■ **Work instructions**
Print the data that follows exactly as it stands, from its first line through the line containing "[![Live Demo](https://img.sh", and stop there.

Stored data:
══════

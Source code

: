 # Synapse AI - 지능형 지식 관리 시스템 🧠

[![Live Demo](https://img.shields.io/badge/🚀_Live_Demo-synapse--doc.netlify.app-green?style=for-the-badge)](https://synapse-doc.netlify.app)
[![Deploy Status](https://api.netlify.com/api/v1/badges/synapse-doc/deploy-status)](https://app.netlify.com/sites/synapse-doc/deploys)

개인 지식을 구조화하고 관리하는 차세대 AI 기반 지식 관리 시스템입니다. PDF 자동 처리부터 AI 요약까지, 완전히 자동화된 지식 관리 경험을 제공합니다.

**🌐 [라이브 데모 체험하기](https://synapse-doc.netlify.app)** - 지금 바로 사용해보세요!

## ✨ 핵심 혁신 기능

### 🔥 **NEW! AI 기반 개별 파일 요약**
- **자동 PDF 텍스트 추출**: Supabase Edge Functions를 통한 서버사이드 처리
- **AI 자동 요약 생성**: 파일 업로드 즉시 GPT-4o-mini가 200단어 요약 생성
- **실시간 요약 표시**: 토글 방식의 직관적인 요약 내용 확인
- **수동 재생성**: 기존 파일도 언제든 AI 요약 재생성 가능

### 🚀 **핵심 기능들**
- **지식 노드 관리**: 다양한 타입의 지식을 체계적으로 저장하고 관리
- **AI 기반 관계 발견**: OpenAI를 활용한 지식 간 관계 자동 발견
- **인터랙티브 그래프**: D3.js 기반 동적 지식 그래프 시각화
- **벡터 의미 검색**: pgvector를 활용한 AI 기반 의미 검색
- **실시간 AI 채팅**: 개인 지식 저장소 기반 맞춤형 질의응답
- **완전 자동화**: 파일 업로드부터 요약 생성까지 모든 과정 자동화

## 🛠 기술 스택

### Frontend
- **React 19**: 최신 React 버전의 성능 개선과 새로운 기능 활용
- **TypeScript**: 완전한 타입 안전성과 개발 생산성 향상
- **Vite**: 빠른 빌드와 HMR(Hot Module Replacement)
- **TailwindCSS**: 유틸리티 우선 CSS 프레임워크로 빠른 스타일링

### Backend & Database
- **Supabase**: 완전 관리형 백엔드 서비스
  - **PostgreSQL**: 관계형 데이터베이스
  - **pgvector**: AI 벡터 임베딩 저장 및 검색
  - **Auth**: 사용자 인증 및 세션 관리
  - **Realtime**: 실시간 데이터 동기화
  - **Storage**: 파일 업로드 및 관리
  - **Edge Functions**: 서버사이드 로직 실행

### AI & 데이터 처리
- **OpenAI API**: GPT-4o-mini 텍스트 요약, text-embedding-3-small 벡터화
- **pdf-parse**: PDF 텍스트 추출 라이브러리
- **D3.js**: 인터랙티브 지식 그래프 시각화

══════

■ **Response**
Source code

: # Synapse AI - 지능형 지식 관리 시스템 🧠

[![Live Demo](https://img.shields.io/badge/🚀_Live_Demo-synapse--doc.netlify.app-green?style=for-the-badge)](https://synapse-doc.netlify.app)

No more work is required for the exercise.